= Beginning of Section =

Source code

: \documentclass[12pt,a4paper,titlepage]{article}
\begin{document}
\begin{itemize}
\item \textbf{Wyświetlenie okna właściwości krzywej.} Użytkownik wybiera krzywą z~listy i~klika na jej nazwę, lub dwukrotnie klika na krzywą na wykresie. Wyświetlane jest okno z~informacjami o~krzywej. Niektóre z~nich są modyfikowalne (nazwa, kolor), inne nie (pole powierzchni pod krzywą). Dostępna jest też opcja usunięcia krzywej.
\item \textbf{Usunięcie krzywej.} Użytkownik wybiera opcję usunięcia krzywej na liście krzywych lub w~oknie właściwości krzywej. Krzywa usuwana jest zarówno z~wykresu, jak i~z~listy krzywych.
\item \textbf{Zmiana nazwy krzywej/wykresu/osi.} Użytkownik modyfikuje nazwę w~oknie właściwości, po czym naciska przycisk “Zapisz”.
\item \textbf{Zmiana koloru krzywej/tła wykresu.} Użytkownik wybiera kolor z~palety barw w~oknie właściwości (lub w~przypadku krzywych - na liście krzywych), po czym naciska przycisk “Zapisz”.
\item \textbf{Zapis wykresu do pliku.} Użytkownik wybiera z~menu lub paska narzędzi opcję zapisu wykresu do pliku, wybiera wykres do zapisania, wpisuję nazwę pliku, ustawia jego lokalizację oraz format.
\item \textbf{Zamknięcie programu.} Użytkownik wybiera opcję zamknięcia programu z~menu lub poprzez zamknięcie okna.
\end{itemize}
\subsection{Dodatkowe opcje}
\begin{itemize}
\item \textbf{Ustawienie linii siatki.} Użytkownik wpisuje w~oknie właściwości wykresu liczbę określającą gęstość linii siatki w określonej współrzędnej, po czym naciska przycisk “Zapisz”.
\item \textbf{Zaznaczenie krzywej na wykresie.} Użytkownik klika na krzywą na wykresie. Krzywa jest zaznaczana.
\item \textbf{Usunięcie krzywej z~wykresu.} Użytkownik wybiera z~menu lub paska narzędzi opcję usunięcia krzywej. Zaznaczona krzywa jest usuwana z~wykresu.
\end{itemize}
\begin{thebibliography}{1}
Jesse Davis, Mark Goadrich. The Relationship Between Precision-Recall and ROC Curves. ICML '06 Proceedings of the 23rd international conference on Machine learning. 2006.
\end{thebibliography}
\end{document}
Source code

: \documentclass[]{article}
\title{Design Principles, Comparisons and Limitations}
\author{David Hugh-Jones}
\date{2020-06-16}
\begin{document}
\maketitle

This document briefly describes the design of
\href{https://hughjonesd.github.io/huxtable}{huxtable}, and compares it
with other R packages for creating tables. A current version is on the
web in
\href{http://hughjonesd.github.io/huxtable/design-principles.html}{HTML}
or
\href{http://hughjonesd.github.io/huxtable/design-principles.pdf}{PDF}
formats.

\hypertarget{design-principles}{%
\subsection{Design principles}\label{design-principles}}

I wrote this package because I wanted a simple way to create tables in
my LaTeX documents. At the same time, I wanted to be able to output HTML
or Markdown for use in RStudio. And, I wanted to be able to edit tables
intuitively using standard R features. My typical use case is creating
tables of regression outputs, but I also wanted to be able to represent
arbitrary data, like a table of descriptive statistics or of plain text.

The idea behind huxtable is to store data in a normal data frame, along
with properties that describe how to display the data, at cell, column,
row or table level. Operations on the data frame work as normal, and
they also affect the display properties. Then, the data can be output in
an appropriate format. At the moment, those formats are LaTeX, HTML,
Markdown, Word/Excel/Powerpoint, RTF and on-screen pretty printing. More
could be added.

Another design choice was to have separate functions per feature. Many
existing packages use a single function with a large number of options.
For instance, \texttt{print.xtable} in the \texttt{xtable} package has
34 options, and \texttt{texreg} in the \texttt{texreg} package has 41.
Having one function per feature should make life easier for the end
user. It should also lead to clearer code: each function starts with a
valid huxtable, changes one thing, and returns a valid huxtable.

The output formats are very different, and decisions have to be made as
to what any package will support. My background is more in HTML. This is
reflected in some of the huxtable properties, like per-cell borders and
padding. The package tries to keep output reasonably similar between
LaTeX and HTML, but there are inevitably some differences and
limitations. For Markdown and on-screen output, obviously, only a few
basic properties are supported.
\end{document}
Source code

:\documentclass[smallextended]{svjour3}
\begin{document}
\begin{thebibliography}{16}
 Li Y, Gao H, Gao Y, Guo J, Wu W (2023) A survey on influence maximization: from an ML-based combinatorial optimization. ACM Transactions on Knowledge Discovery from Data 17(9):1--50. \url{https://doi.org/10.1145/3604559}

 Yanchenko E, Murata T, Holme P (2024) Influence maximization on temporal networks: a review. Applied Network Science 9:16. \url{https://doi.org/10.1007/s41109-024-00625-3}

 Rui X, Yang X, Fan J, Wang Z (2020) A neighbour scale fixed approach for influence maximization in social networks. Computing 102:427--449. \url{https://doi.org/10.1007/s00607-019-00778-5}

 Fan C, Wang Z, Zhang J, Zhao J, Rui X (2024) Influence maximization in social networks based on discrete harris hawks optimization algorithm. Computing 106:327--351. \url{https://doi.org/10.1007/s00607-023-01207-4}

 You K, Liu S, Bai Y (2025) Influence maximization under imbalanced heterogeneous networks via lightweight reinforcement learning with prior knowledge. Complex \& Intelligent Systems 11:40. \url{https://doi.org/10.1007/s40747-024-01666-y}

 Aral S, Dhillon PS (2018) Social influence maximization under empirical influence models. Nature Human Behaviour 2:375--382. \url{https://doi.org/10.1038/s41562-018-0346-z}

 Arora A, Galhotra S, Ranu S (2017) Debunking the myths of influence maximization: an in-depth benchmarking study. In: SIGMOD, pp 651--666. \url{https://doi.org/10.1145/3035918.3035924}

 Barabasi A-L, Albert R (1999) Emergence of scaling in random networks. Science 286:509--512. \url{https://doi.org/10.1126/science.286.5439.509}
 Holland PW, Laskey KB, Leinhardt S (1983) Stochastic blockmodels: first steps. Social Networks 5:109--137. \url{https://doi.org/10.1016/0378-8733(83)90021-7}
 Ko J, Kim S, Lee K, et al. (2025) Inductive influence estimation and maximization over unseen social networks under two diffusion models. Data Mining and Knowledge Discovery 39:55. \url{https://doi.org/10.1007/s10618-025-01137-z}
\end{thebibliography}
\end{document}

= End of Section =

Required work:
Copy out the entire listing again, word for word.

Solution:
Source code

: \documentclass[12pt,a4paper,titlepage]{article}
\begin{document}
\begin{itemize}
\item \textbf{Wyświetlenie okna właściwości krzywej.} Użytkownik wybiera krzywą z~listy i~klika na jej nazwę, lub dwukrotnie klika na krzywą na wykresie. Wyświetlane jest okno z~informacjami o~krzywej. Niektóre z~nich są modyfikowalne (nazwa, kolor), inne nie (pole powierzchni pod krzywą). Dostępna jest też opcja usunięcia krzywej.
\item \textbf{Usunięcie krzywej.} Użytkownik wybiera opcję usunięcia krzywej na liście krzywych lub w~oknie właściwości krzywej. Krzywa usuwana jest zarówno z~wykresu, jak i~z~listy krzywych.
\item \textbf{Zmiana nazwy krzywej/wykresu/osi.} Użytkownik modyfikuje nazwę w~oknie właściwości, po czym naciska przycisk “Zapisz”.
\item \textbf{Zmiana koloru krzywej/tła wykresu.} Użytkownik wybiera kolor z~palety barw w~oknie właściwości (lub w~przypadku krzywych - na liście krzywych), po czym naciska przycisk “Zapisz”.
\item \textbf{Zapis wykresu do pliku.} Użytkownik wybiera z~menu lub paska narzędzi opcję zapisu wykresu do pliku, wybiera wykres do zapisania, wpisuję nazwę pliku, ustawia jego lokalizację oraz format.
\item \textbf{Zamknięcie programu.} Użytkownik wybiera opcję zamknięcia programu z~menu lub poprzez zamknięcie okna.
\end{itemize}
\subsection{Dodatkowe opcje}
\begin{itemize}
\item \textbf{Ustawienie linii siatki.} Użytkownik wpisuje w~oknie właściwości wykresu liczbę określającą gęstość linii siatki w określonej współrzędnej, po czym naciska przycisk “Zapisz”.
\item \textbf{Zaznaczenie krzywej na wykresie.} Użytkownik klika na krzywą na wykresie. Krzywa jest zaznaczana.
\item \textbf{Usunięcie krzywej z~wykresu.} Użytkownik wybiera z~menu lub paska narzędzi opcję usunięcia krzywej. Zaznaczona krzywa jest usuwana z~wykresu.
\end{itemize}
\begin{thebibliography}{1}
Jesse Davis, Mark Goadrich. The Relationship Between Precision-Recall and ROC Curves. ICML '06 Proceedings of the 23rd international conference on Machine learning. 2006.
\end{thebibliography}
\end{document}
Source code

: \documentclass[]{article}
\title{Design Principles, Comparisons and Limitations}
\author{David Hugh-Jones}
\date{2020-06-16}
\begin{document}
\maketitle

This document briefly describes the design of
\href{https://hughjonesd.github.io/huxtable}{huxtable}, and compares it
with other R packages for creating tables. A current version is on the
web in
\href{http://hughjonesd.github.io/huxtable/design-principles.html}{HTML}
or
\href{http://hughjonesd.github.io/huxtable/design-principles.pdf}{PDF}
formats.

\hypertarget{design-principles}{%
\subsection{Design principles}\label{design-principles}}

I wrote this package because I wanted a simple way to create tables in
my LaTeX documents. At the same time, I wanted to be able to output HTML
or Markdown for use in RStudio. And, I wanted to be able to edit tables
intuitively using standard R features. My typical use case is creating
tables of regression outputs, but I also wanted to be able to represent
arbitrary data, like a table of descriptive statistics or of plain text.

The idea behind huxtable is to store data in a normal data frame, along
with properties that describe how to display the data, at cell, column,
row or table level. Operations on the data frame work as normal, and
they also affect the display properties. Then, the data can be output in
an appropriate format. At the moment, those formats are LaTeX, HTML,
Markdown, Word/Excel/Powerpoint, RTF and on-screen pretty printing. More
could be added.

Another design choice was to have separate functions per feature. Many
existing packages use a single function with a large number of options.
For instance, \texttt{print.xtable} in the \texttt{xtable} package has
34 options, and \texttt{texreg} in the \texttt{texreg} package has 41.
Having one function per feature should make life easier for the end
user. It should also lead to clearer code: each function starts with a
valid huxtable, changes one thing, and returns a valid huxtable.

The output formats are very different, and decisions have to be made as
to what any package will support. My background is more in HTML. This is
reflected in some of the huxtable properties, like per-cell borders and
padding. The package tries to keep output reasonably similar between
LaTeX and HTML, but there are inevitably some differences and
limitations. For Markdown and on-screen output, obviously, only a few
basic properties are supported.
\end{document}
Source code

:\documentclass[smallextended]{svjour3}
\begin{document}
\begin{thebibliography}{16}
 Li Y, Gao H, Gao Y, Guo J, Wu W (2023) A survey on influence maximization: from an ML-based combinatorial optimization. ACM Transactions on Knowledge Discovery from Data 17(9):1--50. \url{https://doi.org/10.1145/3604559}

 Yanchenko E, Murata T, Holme P (2024) Influence maximization on temporal networks: a review. Applied Network Science 9:16. \url{https://doi.org/10.1007/s41109-024-00625-3}

 Rui X, Yang X, Fan J, Wang Z (2020) A neighbour scale fixed approach for influence maximization in social networks. Computing 102:427--449. \url{https://doi.org/10.1007/s00607-019-00778-5}

 Fan C, Wang Z, Zhang J, Zhao J, Rui X (2024) Influence maximization in social networks based on discrete harris hawks optimization algorithm. Computing 106:327--351. \url{https://doi.org/10.1007/s00607-023-01207-4}

 You K, Liu S, Bai Y (2025) Influence maximization under imbalanced heterogeneous networks via lightweight reinforcement learning with prior knowledge. Complex \& Intelligent Systems 11:40. \url{https://doi.org/10.1007/s40747-024-01666-y}

 Aral S, Dhillon PS (2018) Social influence maximization under empirical influence models. Nature Human Behaviour 2:375--382. \url{https://doi.org/10.1038/s41562-018-0346-z}

 Arora A, Galhotra S, Ranu S (2017) Debunking the myths of influence maximization: an in-depth benchmarking study. In: SIGMOD, pp 651--666. \url{https://doi.org/10.1145/3035918.3035924}

 Barabasi A-L, Albert R (1999) Emergence of scaling in random networks. Science 286:509--512. \url{https://doi.org/10.1126/science.286.5439.509}
 Holland PW, Laskey KB, Leinhardt S (1983) Stochastic blockmodels: first steps. Social Networks 5:109--137. \url{https://doi.org/10.1016/0378-8733(83)90021-7}
 Ko J, Kim S, Lee K, et al. (2025) Inductive influence estimation and maximization over unseen social networks under two diffusion models. Data Mining and Knowledge Discovery 39:55. \url{https://doi.org/10.1007/s10618-025-01137-z}
\end{thebibliography}
\end{document}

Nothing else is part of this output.